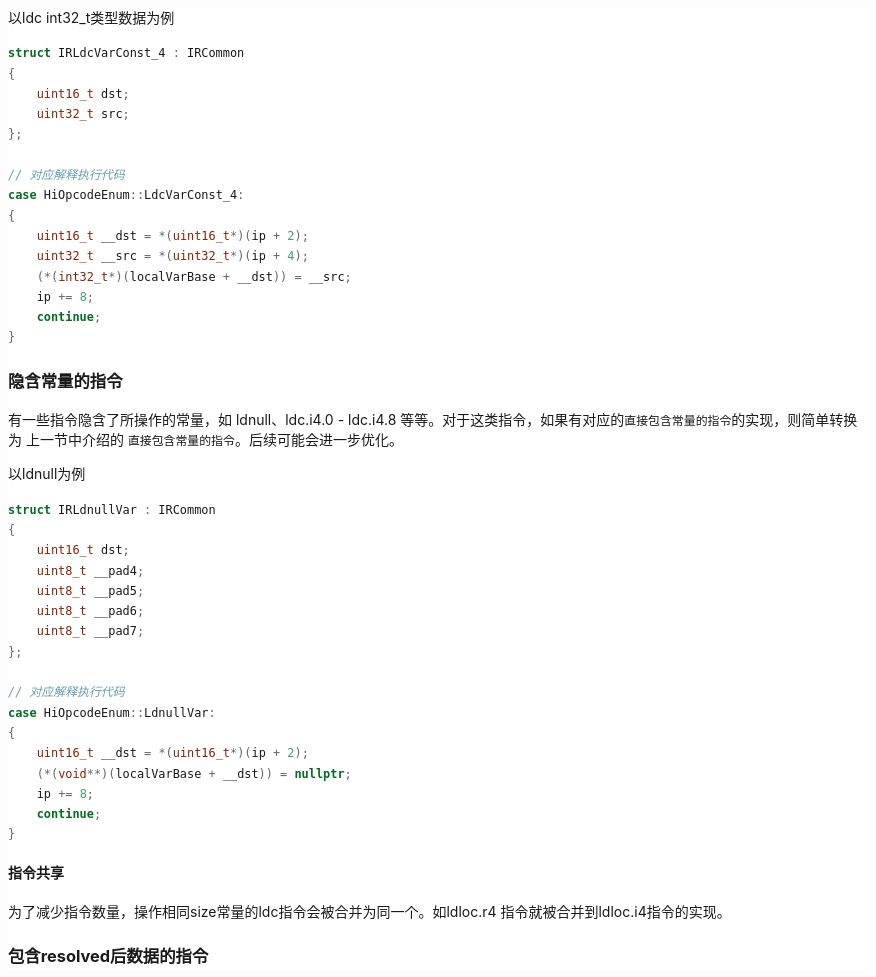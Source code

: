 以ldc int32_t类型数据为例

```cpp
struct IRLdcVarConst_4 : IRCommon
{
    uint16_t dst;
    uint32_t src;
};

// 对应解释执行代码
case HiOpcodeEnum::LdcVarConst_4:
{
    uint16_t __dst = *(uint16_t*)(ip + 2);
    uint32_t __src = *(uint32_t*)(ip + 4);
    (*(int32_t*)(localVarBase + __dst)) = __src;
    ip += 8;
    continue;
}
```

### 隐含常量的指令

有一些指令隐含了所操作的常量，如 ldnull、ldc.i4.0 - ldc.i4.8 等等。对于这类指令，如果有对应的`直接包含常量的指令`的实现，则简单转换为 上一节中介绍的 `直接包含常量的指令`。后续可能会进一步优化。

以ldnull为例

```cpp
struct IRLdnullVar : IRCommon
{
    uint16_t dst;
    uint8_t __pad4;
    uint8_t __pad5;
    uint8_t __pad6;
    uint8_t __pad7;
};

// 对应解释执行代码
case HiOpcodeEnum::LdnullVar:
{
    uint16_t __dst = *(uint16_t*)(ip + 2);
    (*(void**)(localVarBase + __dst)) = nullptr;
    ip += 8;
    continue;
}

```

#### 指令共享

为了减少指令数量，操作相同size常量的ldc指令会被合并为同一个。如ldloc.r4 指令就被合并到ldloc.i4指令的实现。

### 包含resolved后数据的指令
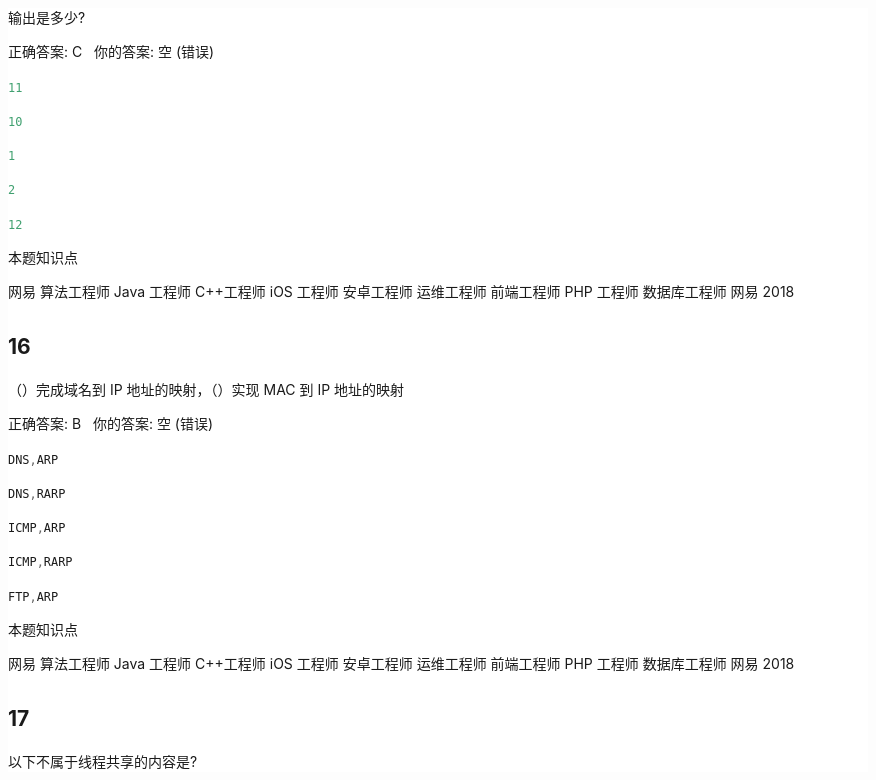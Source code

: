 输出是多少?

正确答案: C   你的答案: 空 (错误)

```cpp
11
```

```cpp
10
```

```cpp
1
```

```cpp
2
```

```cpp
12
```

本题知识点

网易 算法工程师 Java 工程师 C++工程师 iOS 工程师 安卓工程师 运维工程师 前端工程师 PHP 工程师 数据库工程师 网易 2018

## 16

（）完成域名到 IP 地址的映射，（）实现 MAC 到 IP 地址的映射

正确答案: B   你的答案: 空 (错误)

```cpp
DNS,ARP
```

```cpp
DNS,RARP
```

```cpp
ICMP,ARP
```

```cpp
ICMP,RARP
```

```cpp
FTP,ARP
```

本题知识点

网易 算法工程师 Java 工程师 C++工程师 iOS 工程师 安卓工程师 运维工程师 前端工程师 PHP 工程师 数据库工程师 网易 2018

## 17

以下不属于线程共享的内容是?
|---|
- [PROBLEM TO WORK ON]
An exact copy of the records above is wanted, with the pictures omitted.

- [SOLUTION TO THE EXERCISE]
Source code

: 以ldc int32_t类型数据为例

```cpp
struct IRLdcVarConst_4 : IRCommon
{
    uint16_t dst;
    uint32_t src;
};

// 对应解释执行代码
case HiOpcodeEnum::LdcVarConst_4:
{
    uint16_t __dst = *(uint16_t*)(ip + 2);
    uint32_t __src = *(uint32_t*)(ip + 4);
    (*(int32_t*)(localVarBase + __dst)) = __src;
    ip += 8;
    continue;
}
```

### 隐含常量的指令

有一些指令隐含了所操作的常量，如 ldnull、ldc.i4.0 - ldc.i4.8 等等。对于这类指令，如果有对应的`直接包含常量的指令`的实现，则简单转换为 上一节中介绍的 `直接包含常量的指令`。后续可能会进一步优化。

以ldnull为例

```cpp
struct IRLdnullVar : IRCommon
{
    uint16_t dst;
    uint8_t __pad4;
    uint8_t __pad5;
    uint8_t __pad6;
    uint8_t __pad7;
};

// 对应解释执行代码
case HiOpcodeEnum::LdnullVar:
{
    uint16_t __dst = *(uint16_t*)(ip + 2);
    (*(void**)(localVarBase + __dst)) = nullptr;
    ip += 8;
    continue;
}

```

#### 指令共享

为了减少指令数量，操作相同size常量的ldc指令会被合并为同一个。如ldloc.r4 指令就被合并到ldloc.i4指令的实现。

### 包含resolved后数据的指令
Source code

: 输出是多少?

正确答案: C   你的答案: 空 (错误)

```cpp
11
```

```cpp
10
```

```cpp
1
```

```cpp
2
```

```cpp
12
```

本题知识点

网易 算法工程师 Java 工程师 C++工程师 iOS 工程师 安卓工程师 运维工程师 前端工程师 PHP 工程师 数据库工程师 网易 2018

## 16

（）完成域名到 IP 地址的映射，（）实现 MAC 到 IP 地址的映射

正确答案: B   你的答案: 空 (错误)

```cpp
DNS,ARP
```

```cpp
DNS,RARP
```

```cpp
ICMP,ARP
```

```cpp
ICMP,RARP
```

```cpp
FTP,ARP
```

本题知识点

网易 算法工程师 Java 工程师 C++工程师 iOS 工程师 安卓工程师 运维工程师 前端工程师 PHP 工程师 数据库工程师 网易 2018

## 17

以下不属于线程共享的内容是?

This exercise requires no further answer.